Se bajaron del tren en el municipio de Escobedo, en Nuevo León, para juntar un poco de dinero antes de continuar. Se quedaron esperando cinco días, y aunque el tren sí pasaba, paisanos les advirtieron que miembros de los cárteles del Golfo y de los Zetas les iban a pedir una cuota para poder seguir con el viaje.
“En uno [tren] que venía de regreso, había un hondureño con una zeta en la carne de la panza, marcada con un cuchillo. Estaba muerto, como que ahí lo mandaron”, recuerda Dani, mientras esconde sus manos en las mangas de su sudadera azul. “Este es el último tren que uno agarra, en camión ha de estar dos, tres horas, pero te baja migración, y ya te regresa a Honduras, a lo mismo. Tienes que ir con una clave; imagínate, hay que pagar dos mil o tres mil dólares a los Zetas para que te dejen pasar, y luego al coyote”.
Norlan, sentado en una banca con su pantalón de mezclilla, playera azul oscuro y cachucha amarilla, interrumpe a Dani para hablar de su hermano mayor quien desapareció hace dos años en Nuevo Laredo.
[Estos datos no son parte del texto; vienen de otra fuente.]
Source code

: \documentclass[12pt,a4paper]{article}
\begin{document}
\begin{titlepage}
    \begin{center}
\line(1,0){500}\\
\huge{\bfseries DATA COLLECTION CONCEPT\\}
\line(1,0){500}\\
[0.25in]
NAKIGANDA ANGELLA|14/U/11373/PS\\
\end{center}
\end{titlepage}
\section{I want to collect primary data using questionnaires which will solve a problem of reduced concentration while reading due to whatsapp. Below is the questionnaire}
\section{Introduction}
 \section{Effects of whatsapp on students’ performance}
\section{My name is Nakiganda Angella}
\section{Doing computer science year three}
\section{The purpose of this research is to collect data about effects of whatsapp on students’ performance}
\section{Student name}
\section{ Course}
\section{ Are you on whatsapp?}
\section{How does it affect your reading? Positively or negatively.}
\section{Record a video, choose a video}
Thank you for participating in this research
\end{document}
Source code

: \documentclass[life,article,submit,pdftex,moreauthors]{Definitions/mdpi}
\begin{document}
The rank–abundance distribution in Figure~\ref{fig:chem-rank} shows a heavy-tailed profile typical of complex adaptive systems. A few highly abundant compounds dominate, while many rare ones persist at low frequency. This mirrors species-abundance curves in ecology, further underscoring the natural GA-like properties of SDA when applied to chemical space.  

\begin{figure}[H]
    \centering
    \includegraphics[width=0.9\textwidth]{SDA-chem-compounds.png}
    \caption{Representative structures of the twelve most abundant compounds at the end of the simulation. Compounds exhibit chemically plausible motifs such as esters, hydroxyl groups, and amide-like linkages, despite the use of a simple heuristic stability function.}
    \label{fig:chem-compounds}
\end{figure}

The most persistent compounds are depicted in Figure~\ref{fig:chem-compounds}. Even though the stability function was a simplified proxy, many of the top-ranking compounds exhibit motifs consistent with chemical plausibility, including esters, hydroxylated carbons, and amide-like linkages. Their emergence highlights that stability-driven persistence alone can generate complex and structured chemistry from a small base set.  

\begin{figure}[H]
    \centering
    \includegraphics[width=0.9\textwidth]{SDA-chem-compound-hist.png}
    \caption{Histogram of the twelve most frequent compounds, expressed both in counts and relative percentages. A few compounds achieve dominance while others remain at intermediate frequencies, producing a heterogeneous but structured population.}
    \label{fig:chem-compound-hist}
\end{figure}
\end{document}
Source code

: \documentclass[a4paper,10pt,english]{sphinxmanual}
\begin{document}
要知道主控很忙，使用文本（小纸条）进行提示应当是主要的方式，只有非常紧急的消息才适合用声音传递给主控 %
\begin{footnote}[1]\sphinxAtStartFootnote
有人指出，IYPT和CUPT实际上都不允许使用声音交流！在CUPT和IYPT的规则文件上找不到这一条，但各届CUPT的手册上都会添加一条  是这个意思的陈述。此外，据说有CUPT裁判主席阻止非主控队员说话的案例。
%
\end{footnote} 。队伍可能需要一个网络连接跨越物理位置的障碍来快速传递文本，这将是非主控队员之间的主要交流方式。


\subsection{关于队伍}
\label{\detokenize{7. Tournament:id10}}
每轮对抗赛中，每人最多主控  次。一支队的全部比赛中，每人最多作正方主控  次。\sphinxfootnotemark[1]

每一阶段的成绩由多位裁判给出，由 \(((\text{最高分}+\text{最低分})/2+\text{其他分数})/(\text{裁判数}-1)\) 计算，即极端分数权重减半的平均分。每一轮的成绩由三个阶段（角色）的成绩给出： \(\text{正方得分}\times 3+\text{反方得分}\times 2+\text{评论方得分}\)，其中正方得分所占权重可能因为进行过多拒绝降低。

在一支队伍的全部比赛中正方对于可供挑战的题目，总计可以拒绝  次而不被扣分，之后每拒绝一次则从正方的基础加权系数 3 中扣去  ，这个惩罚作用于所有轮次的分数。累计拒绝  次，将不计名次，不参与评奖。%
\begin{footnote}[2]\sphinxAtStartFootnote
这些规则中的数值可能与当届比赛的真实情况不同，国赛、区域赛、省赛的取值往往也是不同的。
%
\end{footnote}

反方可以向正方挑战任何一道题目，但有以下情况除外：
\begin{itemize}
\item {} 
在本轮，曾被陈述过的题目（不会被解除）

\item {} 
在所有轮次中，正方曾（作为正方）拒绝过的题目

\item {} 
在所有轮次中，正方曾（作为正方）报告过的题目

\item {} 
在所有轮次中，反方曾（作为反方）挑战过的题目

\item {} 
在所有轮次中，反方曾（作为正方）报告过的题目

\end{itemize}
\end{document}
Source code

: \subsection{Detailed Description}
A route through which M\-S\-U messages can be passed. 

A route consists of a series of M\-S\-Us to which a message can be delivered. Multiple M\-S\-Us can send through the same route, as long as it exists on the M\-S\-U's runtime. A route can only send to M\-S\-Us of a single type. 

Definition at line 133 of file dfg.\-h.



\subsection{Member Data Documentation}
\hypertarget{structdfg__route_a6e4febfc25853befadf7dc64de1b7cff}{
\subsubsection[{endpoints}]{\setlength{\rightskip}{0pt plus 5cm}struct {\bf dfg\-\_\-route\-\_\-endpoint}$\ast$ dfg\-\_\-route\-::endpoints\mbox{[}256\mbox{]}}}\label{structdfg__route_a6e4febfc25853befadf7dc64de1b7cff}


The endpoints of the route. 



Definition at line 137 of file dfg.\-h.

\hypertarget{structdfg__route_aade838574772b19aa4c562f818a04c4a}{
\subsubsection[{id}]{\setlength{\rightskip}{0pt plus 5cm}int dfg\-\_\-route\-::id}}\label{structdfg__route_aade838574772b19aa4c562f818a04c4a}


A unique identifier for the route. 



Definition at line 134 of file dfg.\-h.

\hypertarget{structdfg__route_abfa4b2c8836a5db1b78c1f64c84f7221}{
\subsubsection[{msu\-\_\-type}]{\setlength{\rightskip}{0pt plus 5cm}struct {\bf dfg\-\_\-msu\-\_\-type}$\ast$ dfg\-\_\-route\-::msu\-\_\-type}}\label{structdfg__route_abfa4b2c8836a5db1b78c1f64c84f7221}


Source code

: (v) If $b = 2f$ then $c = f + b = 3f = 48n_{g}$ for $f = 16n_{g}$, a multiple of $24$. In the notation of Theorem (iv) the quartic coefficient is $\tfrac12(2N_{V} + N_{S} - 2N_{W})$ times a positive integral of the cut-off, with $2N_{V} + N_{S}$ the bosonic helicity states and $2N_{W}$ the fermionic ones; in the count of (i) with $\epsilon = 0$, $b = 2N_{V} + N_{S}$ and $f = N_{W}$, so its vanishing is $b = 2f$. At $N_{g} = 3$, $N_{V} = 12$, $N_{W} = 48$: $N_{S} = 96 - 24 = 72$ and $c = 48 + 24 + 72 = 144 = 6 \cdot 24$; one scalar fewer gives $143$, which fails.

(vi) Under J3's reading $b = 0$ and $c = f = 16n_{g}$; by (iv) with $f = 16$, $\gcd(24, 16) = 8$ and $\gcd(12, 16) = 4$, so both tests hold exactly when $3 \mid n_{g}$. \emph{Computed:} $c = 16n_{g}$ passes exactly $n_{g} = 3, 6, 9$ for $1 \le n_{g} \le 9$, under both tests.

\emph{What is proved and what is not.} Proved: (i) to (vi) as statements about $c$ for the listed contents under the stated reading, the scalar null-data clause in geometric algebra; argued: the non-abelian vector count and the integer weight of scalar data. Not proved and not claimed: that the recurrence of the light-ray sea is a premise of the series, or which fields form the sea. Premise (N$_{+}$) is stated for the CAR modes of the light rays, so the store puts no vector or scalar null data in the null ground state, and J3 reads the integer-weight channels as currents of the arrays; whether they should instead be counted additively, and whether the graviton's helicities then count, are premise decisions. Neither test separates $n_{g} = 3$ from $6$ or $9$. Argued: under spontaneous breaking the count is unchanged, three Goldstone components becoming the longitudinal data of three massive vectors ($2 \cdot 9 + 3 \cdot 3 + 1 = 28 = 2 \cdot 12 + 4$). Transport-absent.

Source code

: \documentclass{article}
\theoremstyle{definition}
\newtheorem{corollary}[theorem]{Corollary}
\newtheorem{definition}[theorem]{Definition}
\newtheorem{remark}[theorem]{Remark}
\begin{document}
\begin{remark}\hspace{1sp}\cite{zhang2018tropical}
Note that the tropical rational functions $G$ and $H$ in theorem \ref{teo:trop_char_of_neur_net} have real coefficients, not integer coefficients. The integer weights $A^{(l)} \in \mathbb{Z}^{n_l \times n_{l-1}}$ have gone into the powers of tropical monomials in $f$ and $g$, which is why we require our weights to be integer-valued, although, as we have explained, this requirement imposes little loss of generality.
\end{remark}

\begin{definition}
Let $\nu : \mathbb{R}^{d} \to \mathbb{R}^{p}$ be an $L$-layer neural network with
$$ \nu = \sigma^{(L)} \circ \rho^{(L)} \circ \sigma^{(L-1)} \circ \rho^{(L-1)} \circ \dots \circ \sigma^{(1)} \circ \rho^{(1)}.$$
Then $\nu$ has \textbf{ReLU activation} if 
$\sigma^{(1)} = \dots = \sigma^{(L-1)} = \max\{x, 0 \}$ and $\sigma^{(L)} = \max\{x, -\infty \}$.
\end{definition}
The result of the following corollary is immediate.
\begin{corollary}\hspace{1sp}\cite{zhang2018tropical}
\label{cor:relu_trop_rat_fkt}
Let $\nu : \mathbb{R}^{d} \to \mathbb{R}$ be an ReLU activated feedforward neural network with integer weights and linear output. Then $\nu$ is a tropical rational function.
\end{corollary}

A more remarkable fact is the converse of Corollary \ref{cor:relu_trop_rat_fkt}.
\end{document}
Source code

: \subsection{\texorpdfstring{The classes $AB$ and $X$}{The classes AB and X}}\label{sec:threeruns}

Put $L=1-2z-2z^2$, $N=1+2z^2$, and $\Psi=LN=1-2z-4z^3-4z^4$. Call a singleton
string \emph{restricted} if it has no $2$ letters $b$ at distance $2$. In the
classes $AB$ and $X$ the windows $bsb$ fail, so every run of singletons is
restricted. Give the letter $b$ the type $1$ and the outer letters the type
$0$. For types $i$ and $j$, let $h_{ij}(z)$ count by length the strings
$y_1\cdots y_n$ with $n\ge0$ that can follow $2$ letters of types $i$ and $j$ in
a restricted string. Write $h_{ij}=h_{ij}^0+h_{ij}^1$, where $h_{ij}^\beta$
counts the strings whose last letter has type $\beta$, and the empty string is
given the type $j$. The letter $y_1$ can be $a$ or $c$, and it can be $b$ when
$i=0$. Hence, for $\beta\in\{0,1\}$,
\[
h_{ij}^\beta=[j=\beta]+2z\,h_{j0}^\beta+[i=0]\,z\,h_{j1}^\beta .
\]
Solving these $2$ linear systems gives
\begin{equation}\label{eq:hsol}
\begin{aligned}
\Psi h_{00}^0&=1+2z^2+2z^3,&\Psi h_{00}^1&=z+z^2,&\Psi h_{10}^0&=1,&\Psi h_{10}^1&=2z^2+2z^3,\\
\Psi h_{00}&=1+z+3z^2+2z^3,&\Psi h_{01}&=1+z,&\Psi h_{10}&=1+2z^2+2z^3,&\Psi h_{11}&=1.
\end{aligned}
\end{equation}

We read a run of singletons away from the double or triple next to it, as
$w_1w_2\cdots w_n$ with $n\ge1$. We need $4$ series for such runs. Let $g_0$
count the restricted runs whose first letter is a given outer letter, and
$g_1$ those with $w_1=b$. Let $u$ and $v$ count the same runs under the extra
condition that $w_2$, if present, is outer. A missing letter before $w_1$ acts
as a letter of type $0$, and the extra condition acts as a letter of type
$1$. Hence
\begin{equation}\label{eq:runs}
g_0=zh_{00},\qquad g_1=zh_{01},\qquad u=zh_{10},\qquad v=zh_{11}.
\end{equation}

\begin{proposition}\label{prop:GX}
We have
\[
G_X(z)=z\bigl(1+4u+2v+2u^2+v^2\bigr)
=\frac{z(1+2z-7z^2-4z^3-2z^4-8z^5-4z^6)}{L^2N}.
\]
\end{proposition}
Aunado a los asesinatos y los secuestros, los migrantes en tránsito enfrentan el riesgo de ser desaparecidos. Sin dejar ningún rastro, según estiman organizaciones civiles, más de 70 mil migrantes han desaparecido.
“Mi mami hablaba con él, y luego un día ya no habló”, cuenta Norlan mientras acaricia el rosario blanco de plástico que cuelga de su cuello. “Ya no supimos nada de él”.
Acá también hay explotación laboral
Dani y Norlan veían a los que salían de su barrio y ya no regresaban. Después de dos meses de ver a gente irse y buscar trabajo donde no hay, agarraron el valor y se fueron. Norlan —de estatura promedio, ojos aguileños, cara angulosa— afirma que ya estaban aburridos de no encontrar trabajo. Pero ahora, tienen un reto parecido acá: encontrar trabajo para poder pagar la cuota que imponen los cárteles.
Por las mañanas, como a eso de las siete, llegan camionetas a la acera elevada del oxxo que está enfrente de Casa Nicolás buscando mano de obra barata. Ayer llegó el de los tomates. Un señor en una troca se llevó a seis personas, incluidos Dani y Norlan, a la pizca de tomate donde la cubeta se paga solo a cinco pesos.
“Salimos a las 7 y regresamos a las 7. Es que estaba como a una hora de aquí. Hubo unos que sacaron 20, otros 30, yo hice 40 [cubetas]”, explica Dani, mientras se soba la espalda baja. “Solo que la columna te duele, vas agachado, sientes como que la columna se te va a quebrar.”
El señor de los tomates regresó a la mañana siguiente, pero ya ninguno de los seis quiso ir después de que el día anterior le tuvieron que rogar para que los regresara a la casa. Entre las anécdotas laborales que se escuchan en el albergue, la mayoría se queja de malos pagos y engaños, pero su situación los obliga a tomar el trabajo, sea cual sea.
Algunos días no sale trabajo y se ven obligados a charolear, como José Carlos y Adrián, para conseguir dinero aunque sea para un taco. Dani y Norlan nunca se imaginaron pidiendo dinero; “ni una lempira pedí en Honduras”, aseguran los dos. Pero, aquí, desde que cruzaron la frontera sur, se han visto obligados: en cada estación del tren, hay que pagar cuotas.
Hace más de un mes salieron de casa. Un mes de pasar hambre, frío, y miedo…bastante miedo, como diría Dani.
“Ojalá Dios quiera que llegue allá. Aunque me quede aquí, mi meta es llegar allá”, declara Dani, con un poco de duda, sin ninguna idea de cómo conseguir el dinero. “Unos tienen familiares allá [Estados Unidos] y les ayudan, pero los que no tenemos a quién, se nos hace más difícil…y así, así es la vida del migrante”.